Clark Gable, “His ears are too big and he looks like an ape.”
So said Darryl F. Zanuck after viewing Mr. Gable’s screen test for “Little Caesar”, and the rest is history.
What can I say, but film executives have their ups and downs. Film making is a funny, as in odd, endeavor. From the studio system’s inception top spots in the business hierarchy have rarely gone to filmmakers. The rare exceptions we’ll talk about in another post, but today we’re going to talk about how the early ones, all the way up to today’s crop of MBA’s and lawyers try to hedge their bets in an unpredictable business. I have to say in the early years people like Zanuck relied on instinct, sometimes he was right and sometimes he was wrong, but his responses to the movie process were seated in his passion for the medium and the desire to tell the strongest story he could. (Yeah, and I know he was something of a megalomaniac and a womanizer, but that doesn’t have any bearing on making movies.) And, certainly he was driven by profit motives and the pressure of stockholders and the East Coast bankers, but he was involved emotionally with the product he turned out. I’m going to come back to this, but the words of the day are “instinct” and “involvement”.

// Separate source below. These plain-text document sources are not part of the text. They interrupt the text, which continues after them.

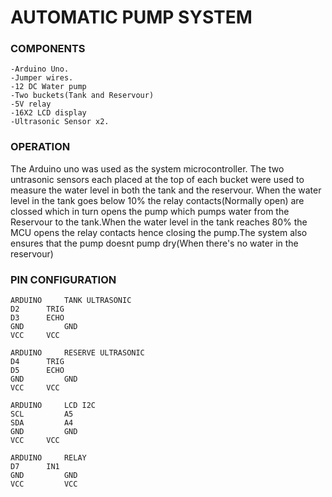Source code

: # AUTOMATIC PUMP SYSTEM

### COMPONENTS
  	-Arduino Uno.
	-Jumper wires.
	-12 DC Water pump
	-Two buckets(Tank and Reservour)
	-5V relay
	-16X2 LCD display
	-Ultrasonic Sensor x2.
	
### OPERATION
The Arduino uno was used as the system microcontroller. The two untrasonic sensors each placed at the top of each bucket were used to measure the water level in both the tank and the reservour.
When the water level in the tank goes below 10% the relay contacts(Normally open) are clossed which in turn opens the pump which pumps water from the Reservour to the tank.When the water level in the tank reaches 80% the MCU opens the relay contacts hence closing the pump.The system also ensures that the pump doesnt pump dry(When there's no water in the reservour)

### PIN CONFIGURATION
	ARDUINO		TANK ULTRASONIC
	D2		TRIG
	D3 		ECHO
	GND 		GND
	VCC		VCC
	
	ARDUINO 	RESERVE ULTRASONIC
	D4		TRIG
	D5		ECHO
	GND 		GND
	VCC		VCC
	
	ARDUINO 	LCD I2C
	SCL 		A5
	SDA 		A4
	GND 		GND
	VCC		VCC
	
	ARDUINO 	RELAY
	D7 		IN1
	GND 		GND
	VCC 		VCC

Today, the pressure of turning a profit has led the studios into a mess of quantification. Executives rely on focus groups, and entire staffs whose main purpose is to relieve the executive of making creative judgements – no instinct, no passion, no involvement. There are exceptions, but this is the norm. Movies heading down the development pipeline are subjected to something called “previsualization” – I call it taking the vision out of movies. Here’s how it works, a script under consideration for production goes to a team that renders it in digital form for consideration by the higher ups. The problem is, computer generated previsualizations don’t really resemble movies. There’s no director, the “camera” gets set up in places it could never be, leading the executive viewing it to think “whoa, what a whiz bang ride” when in the physical non-cyber world there’s no way to achieve that look. Performances and nuance? We’re talking about something that looks like a computer game. If you listen to people in the industry today you’ll hear a consistent comment, “there are no more producers.” That’s not exactly true, but there is a trend toward predictive behavior that blots out creative impulse.